Menilik Kinerja Pers di Era yang Dijejali Hoax

marketeers article
Ilustrasi Kinerja Pers sebagai telinga masyarakat

Dunia sudah banyak berubah. Pada tahun 2017, ketidakpastian global dengan adanya Brexit dan Donald Trump serta pengaruh teknologi 4.0 membawa banyak sekali perubahan. Dengan adanya teknologi 4.0 yang merupakan perwujudan cyber-physical world, dunia seolah tidak mengenal batas (borderless) namun pada saat yang bersamaan muncul aneka paradoks. \

Setidaknya, jika diperhatikan, muncul paradoks di berbagai bidang, seperti politik, budaya sosial, ekonomi, dan kondisi pasar di negeri ini. Perubahan ini tentunya akan berdampak ke berbagai elemen negeri ini, termasuk peran serta kinerja awak media atau para insan pers.

“Dalam unsur politik, populisme lahir menggantikan ‘union’ yang kuat. Dalam unsur socsal budaya, artis (baca: seniman) semakin menjadi suara di dunia 4.0. Dalam unsur ekonomi, proteksionisme muncul sebagai pertentangan terhadap keterbukaan globalisasi. Dan, dalam unsur market/pasar, ‘glocal’ menjadi sebuah istilah baru menggabungkan pemikiran dan strategi global yang bisa langsung diterapkan secara lokal,” jelas Pakar Pemasaran Hermawan Kartajaya saat menghadiri perayaan Hari Pers Nasional 2017 yang digelar oleh Kementerian Pariwisata

Dari sini, teknologi akan bisa langsung memengaruhi ekonomi dan akhirnya ke pasar tanpa harus melewati jalur politis yang ‘berkelok-kelok’. Dalam beberapa kasus, seperti transportasi online di Indonesia malahan menggunakan jalur ‘expressway’. Teknologi dengan bantuan pengaruh sosial budaya bisa langsung mempengaruhi pasar.

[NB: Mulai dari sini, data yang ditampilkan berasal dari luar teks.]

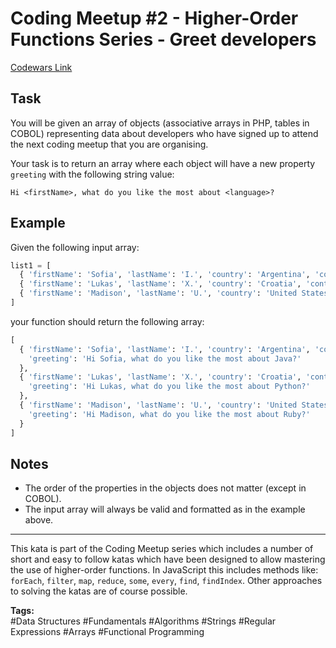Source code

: # Coding Meetup #2 - Higher-Order Functions Series - Greet developers

[Codewars Link](https://www.codewars.com/kata/58279e13c983ca4a2a00002a/python)

## Task
You will be given an array of objects (associative arrays in PHP, tables in COBOL) representing data about developers who have signed up to attend the next coding meetup that you are organising.

Your task is to return an array where each object will have a new property `greeting` with the following string value:

    Hi <firstName>, what do you like the most about <language>?

## Example

Given the following input array:

```python
list1 = [
  { 'firstName': 'Sofia', 'lastName': 'I.', 'country': 'Argentina', 'continent': 'Americas', 'age': 35, 'language': 'Java' },
  { 'firstName': 'Lukas', 'lastName': 'X.', 'country': 'Croatia', 'continent': 'Europe', 'age': 35, 'language': 'Python' },
  { 'firstName': 'Madison', 'lastName': 'U.', 'country': 'United States', 'continent': 'Americas', 'age': 32, 'language': 'Ruby' } 
]
```

your function should return the following array:

```python
[
  { 'firstName': 'Sofia', 'lastName': 'I.', 'country': 'Argentina', 'continent': 'Americas', 'age': 35, 'language': 'Java',
    'greeting': 'Hi Sofia, what do you like the most about Java?'
  },
  { 'firstName': 'Lukas', 'lastName': 'X.', 'country': 'Croatia', 'continent': 'Europe', 'age': 35, 'language': 'Python',
    'greeting': 'Hi Lukas, what do you like the most about Python?'
  },
  { 'firstName': 'Madison', 'lastName': 'U.', 'country': 'United States', 'continent': 'Americas', 'age': 32, 'language': 'Ruby',
    'greeting': 'Hi Madison, what do you like the most about Ruby?'
  } 
]
```

## Notes
- The order of the properties in the objects does not matter (except in COBOL).
- The input array will always be valid and formatted as in the example above.

---

This kata is part of the Coding Meetup series which includes a number of short and easy to follow katas which have been designed to allow mastering the use of higher-order functions. In JavaScript this includes methods like: `forEach`, `filter`, `map`, `reduce`, `some`, `every`, `find`, `findIndex`. Other approaches to solving the katas are of course possible.

**Tags:**  
#Data Structures #Fundamentals #Algorithms #Strings #Regular Expressions #Arrays #Functional Programming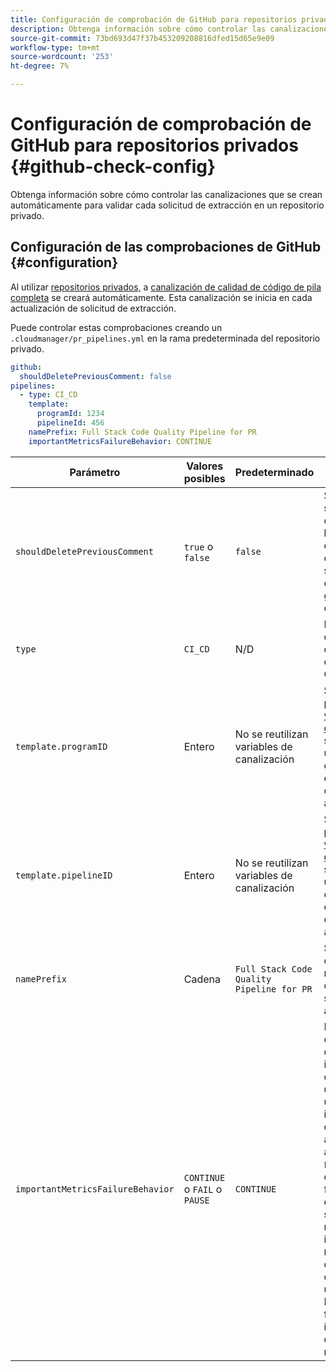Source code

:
 ```yaml
---
title: Configuración de comprobación de GitHub para repositorios privados
description: Obtenga información sobre cómo controlar las canalizaciones que se crean automáticamente para validar cada solicitud de extracción en un repositorio privado.
source-git-commit: 73bd693d47f37b453209208816dfed15d65e9e09
workflow-type: tm+mt
source-wordcount: '253'
ht-degree: 7%

---
```



# Configuración de comprobación de GitHub para repositorios privados {#github-check-config}

Obtenga información sobre cómo controlar las canalizaciones que se crean automáticamente para validar cada solicitud de extracción en un repositorio privado.

## Configuración de las comprobaciones de GitHub {#configuration}

Al utilizar [repositorios privados,](private-repositories.md#using) a [canalización de calidad de código de pila completa](/help/implementing/cloud-manager/configuring-pipelines/introduction-ci-cd-pipelines.md) se creará automáticamente. Esta canalización se inicia en cada actualización de solicitud de extracción.

Puede controlar estas comprobaciones creando un `.cloudmanager/pr_pipelines.yml` en la rama predeterminada del repositorio privado.

```yaml
github:
  shouldDeletePreviousComment: false
pipelines:
  - type: CI_CD
    template:
      programId: 1234
      pipelineId: 456
    namePrefix: Full Stack Code Quality Pipeline for PR 
    importantMetricsFailureBehavior: CONTINUE
```

| Parámetro | Valores posibles | Predeterminado | Descripción |
|---|---|---|---|
| `shouldDeletePreviousComment` | `true` o `false` | `false` | Si se conserva solo el último comentario con los resultados del escaneo de código de su solicitud de extracción de github o se conserva todo |
| `type` | `CI_CD` | N/D | Define el comportamiento de una canalización de CI/CD |
| `template.programID` | Entero | No se reutilizan variables de canalización | Se puede utilizar para reutilizar el [variables de canalización](/help/implementing/cloud-manager/configuring-pipelines/pipeline-variables.md) que se establecen en una de las canalizaciones existentes que cada PR crea automáticamente. |
| `template.pipelineID` | Entero | No se reutilizan variables de canalización | Se puede utilizar para reutilizar el [variables de canalización](/help/implementing/cloud-manager/configuring-pipelines/pipeline-variables.md) que se establecen en una de las canalizaciones existentes que cada PR crea automáticamente. |
| `namePrefix` | Cadena | `Full Stack Code Quality Pipeline for PR` | Se utiliza para establecer el nombre de la canalización que se crea automáticamente |
| `importantMetricsFailureBehavior` | `CONTINUE` o `FAIL` o `PAUSE` | `CONTINUE` | Establece el comportamiento de métrica importante de la canalización<br>`CONTINUE` = Si falla una métrica importante, la canalización avanzará automáticamente<br>`FAIL` = La canalización finalizará con el estado FALLIDO si falla una métrica importante<br>`PAUSE` = El paso de escaneo de código recibirá un estado de ESPERA cuando falle una métrica importante y se debe reanudar manualmente |

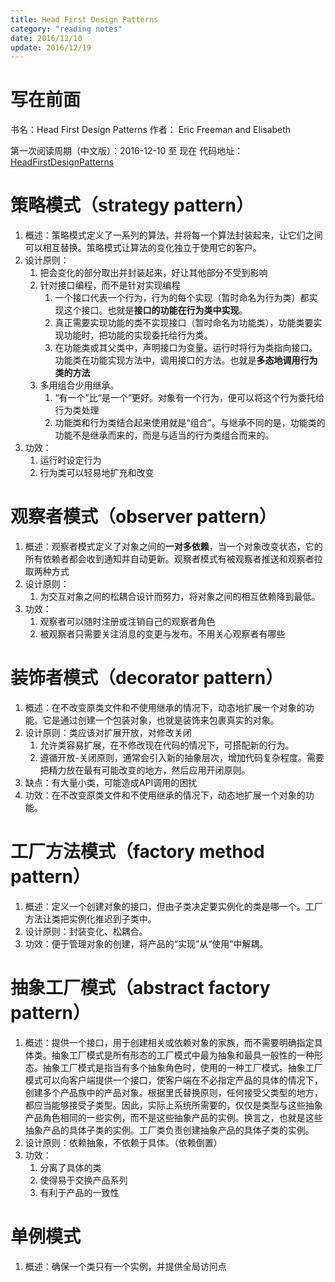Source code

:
 ```yaml
---
title: Head First Design Patterns
category: "reading notes"
date: 2016/12/10
update: 2016/12/19
---
```



# 写在前面
书名：Head First Design Patterns
作者： Eric Freeman and Elisabeth

第一次阅读周期（中文版）：2016-12-10 至 现在
代码地址：[HeadFirstDesignPatterns](https://github.com/oomeD/ReadingNotes/tree/master/HeadFirstDesignPatterns)

<!--more-->

#  策略模式（strategy pattern）
1. 概述：策略模式定义了一系列的算法，并将每一个算法封装起来，让它们之间可以相互替换。策略模式让算法的变化独立于使用它的客户。
2. 设计原则：
    1. 把会变化的部分取出并封装起来，好让其他部分不受到影响
    2. 针对接口编程，而不是针对实现编程
        1. 一个接口代表一个行为，行为的每个实现（暂时命名为行为类）都实现这个接口。也就是**接口的功能在行为类中实现**。
        2. 真正需要实现功能的类不实现接口（暂时命名为功能类），功能类要实现功能时，把功能的实现委托给行为类。
        3. 在功能类或其父类中，声明接口为变量。运行时将行为类指向接口。功能类在功能实现方法中，调用接口的方法。也就是**多态地调用行为类的方法**
    3. 多用组合少用继承。
        1. “有一个”比“是一个”更好。对象有一个行为，便可以将这个行为委托给行为类处理
        2. 功能类和行为类结合起来使用就是“组合”。与继承不同的是，功能类的功能不是继承而来的，而是与适当的行为类组合而来的。
3. 功效：
    1. 运行时设定行为
    2. 行为类可以轻易地扩充和改变

# 观察者模式（observer pattern）
1. 概述：观察者模式定义了对象之间的**一对多依赖**，当一个对象改变状态，它的所有依赖者都会收到通知并自动更新。观察者模式有被观察者推送和观察者拉取两种方式
2. 设计原则：
    1. 为交互对象之间的松耦合设计而努力，将对象之间的相互依赖降到最低。
3. 功效：
    1. 观察者可以随时注册或注销自己的观察者角色
    2. 被观察者只需要关注消息的变更与发布。不用关心观察者有哪些

# 装饰者模式（decorator pattern）
1. 概述：在不改变原类文件和不使用继承的情况下，动态地扩展一个对象的功能。它是通过创建一个包装对象，也就是装饰来包裹真实的对象。
2. 设计原则：类应该对扩展开放，对修改关闭
    1. 允许类容易扩展，在不修改现在代码的情况下，可搭配新的行为。
    2. 遵循开放-关闭原则，通常会引入新的抽象层次，增加代码复杂程度。需要把精力放在最有可能改变的地方，然后应用开闭原则。
3. 缺点：有大量小类，可能造成API调用的困扰
4. 功效：在不改变原类文件和不使用继承的情况下，动态地扩展一个对象的功能。

# 工厂方法模式（factory method pattern）
1. 概述：定义一个创建对象的接口，但由子类决定要实例化的类是哪一个。工厂方法让类把实例化推迟到子类中。
2. 设计原则：封装变化、松耦合。
3. 功效：便于管理对象的创建，将产品的“实现”从“使用”中解耦。

# 抽象工厂模式（abstract factory pattern）
1. 概述：提供一个接口，用于创建相关或依赖对象的家族，而不需要明确指定具体类。抽象工厂模式是所有形态的工厂模式中最为抽象和最具一般性的一种形态。抽象工厂模式是指当有多个抽象角色时，使用的一种工厂模式。抽象工厂模式可以向客户端提供一个接口，使客户端在不必指定产品的具体的情况下，创建多个产品族中的产品对象。根据里氏替换原则，任何接受父类型的地方，都应当能够接受子类型。因此，实际上系统所需要的，仅仅是类型与这些抽象产品角色相同的一些实例，而不是这些抽象产品的实例。换言之，也就是这些抽象产品的具体子类的实例。工厂类负责创建抽象产品的具体子类的实例。
2. 设计原则：依赖抽象，不依赖于具体。（依赖倒置）
3. 功效：
    1. 分离了具体的类
    2. 使得易于交换产品系列
    3. 有利于产品的一致性

# 单例模式
1. 概述：确保一个类只有一个实例，并提供全局访问点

Sementara, kinerja pers saat ini, bisa saja menjadi bias dan memihak. Dari sini, integritas pers sangat dituntut untuk menjaga imej NKRI di pasar global dengan turut mendukung pemberitaan yang positif. Setidaknya, menurut Hermawan, ada tiga peran pers. Pertama, sebagai kontrol atas kekuasaan. Kedua, membantu meningkatkan optimisme ekonomi Indonesia karena efek globalisasi (pessimism to optimism). Ketiga, membantu memerangi hoax dan post-truth (baca: pembenaran) agar pers terus dapat dipercaya oleh publik (post-truth to public trust). Dari upaya ini, diharapkan para pers bisa menjaga stabilitas negara juga imej Tanah Air di mata dunia internasional.